[Records from a data source]
########################################
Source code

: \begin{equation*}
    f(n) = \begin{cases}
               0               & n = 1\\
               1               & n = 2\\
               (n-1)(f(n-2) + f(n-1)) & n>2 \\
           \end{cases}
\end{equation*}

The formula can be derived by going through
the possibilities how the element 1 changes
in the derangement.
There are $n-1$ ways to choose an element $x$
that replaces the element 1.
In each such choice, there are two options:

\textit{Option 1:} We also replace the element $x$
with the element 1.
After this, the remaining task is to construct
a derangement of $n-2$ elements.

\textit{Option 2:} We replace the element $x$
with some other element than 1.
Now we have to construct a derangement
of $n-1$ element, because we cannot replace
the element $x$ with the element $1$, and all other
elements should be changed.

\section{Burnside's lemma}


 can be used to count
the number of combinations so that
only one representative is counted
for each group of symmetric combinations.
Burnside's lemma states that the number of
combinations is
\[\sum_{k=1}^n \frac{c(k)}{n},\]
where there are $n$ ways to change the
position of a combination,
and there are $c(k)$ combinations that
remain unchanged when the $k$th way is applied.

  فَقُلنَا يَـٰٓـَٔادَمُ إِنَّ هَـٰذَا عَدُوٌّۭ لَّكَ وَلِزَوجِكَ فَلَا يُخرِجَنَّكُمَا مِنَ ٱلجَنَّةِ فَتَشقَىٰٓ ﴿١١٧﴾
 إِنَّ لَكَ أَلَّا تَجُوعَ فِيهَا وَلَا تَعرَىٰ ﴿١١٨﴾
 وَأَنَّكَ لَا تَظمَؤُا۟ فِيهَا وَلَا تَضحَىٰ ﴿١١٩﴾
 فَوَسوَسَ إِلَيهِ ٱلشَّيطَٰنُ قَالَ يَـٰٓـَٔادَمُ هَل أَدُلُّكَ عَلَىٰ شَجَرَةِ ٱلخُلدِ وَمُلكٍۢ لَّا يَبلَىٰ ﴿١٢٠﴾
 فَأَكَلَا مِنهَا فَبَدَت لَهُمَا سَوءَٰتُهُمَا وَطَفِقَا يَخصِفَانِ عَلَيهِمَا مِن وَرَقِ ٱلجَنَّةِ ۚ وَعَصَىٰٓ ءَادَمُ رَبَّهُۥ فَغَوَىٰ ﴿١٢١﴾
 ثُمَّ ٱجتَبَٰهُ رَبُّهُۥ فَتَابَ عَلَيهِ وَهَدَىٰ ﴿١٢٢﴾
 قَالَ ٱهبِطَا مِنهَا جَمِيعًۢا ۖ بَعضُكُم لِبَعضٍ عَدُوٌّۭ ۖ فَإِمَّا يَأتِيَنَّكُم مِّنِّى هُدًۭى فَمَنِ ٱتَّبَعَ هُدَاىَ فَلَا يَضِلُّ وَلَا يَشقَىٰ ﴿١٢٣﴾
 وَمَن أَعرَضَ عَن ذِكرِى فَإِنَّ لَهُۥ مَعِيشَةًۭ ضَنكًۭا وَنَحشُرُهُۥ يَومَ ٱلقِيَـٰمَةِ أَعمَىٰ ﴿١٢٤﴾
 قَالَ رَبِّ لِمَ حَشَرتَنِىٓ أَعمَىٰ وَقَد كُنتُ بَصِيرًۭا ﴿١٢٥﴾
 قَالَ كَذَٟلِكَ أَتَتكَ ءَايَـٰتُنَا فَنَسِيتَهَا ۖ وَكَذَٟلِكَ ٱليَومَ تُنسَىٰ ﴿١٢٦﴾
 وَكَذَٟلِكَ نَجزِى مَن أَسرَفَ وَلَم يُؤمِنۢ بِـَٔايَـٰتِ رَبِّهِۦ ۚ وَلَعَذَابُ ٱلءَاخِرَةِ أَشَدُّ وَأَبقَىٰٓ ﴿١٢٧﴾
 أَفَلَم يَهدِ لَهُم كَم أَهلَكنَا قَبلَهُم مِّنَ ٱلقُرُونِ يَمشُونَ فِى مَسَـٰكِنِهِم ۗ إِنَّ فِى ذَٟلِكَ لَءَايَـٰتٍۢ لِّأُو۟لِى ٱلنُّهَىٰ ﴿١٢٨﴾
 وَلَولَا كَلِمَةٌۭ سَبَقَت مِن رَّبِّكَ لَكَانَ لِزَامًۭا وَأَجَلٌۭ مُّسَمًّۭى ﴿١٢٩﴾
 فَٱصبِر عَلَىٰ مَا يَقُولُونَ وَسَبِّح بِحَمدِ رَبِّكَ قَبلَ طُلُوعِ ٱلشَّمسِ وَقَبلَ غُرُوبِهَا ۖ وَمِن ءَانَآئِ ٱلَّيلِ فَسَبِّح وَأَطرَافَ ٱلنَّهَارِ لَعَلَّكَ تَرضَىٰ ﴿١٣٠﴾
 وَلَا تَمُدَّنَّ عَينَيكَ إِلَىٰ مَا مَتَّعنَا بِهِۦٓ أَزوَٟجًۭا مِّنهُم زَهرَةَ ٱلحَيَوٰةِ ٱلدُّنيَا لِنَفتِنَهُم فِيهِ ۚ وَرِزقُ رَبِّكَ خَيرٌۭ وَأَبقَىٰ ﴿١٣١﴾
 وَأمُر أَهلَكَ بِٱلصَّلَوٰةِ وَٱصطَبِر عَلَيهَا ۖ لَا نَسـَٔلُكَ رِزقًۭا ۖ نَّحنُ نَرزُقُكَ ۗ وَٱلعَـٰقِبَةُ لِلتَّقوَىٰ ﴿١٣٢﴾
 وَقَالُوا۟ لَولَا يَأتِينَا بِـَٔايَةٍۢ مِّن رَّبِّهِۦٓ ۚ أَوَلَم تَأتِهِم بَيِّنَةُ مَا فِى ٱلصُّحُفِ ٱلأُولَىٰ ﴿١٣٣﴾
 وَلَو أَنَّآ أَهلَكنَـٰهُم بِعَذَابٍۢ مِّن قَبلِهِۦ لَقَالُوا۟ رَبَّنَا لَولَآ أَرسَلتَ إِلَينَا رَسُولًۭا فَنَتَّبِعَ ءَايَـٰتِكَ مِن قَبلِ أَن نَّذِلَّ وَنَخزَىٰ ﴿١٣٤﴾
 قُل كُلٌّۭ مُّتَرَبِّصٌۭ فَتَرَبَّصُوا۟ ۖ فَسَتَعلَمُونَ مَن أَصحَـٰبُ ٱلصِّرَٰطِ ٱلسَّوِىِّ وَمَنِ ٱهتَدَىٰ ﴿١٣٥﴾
########################################
- [Directions for this task] Provide the count of lines in the data above containing "each", and nothing further.

- [Solution to this task] 2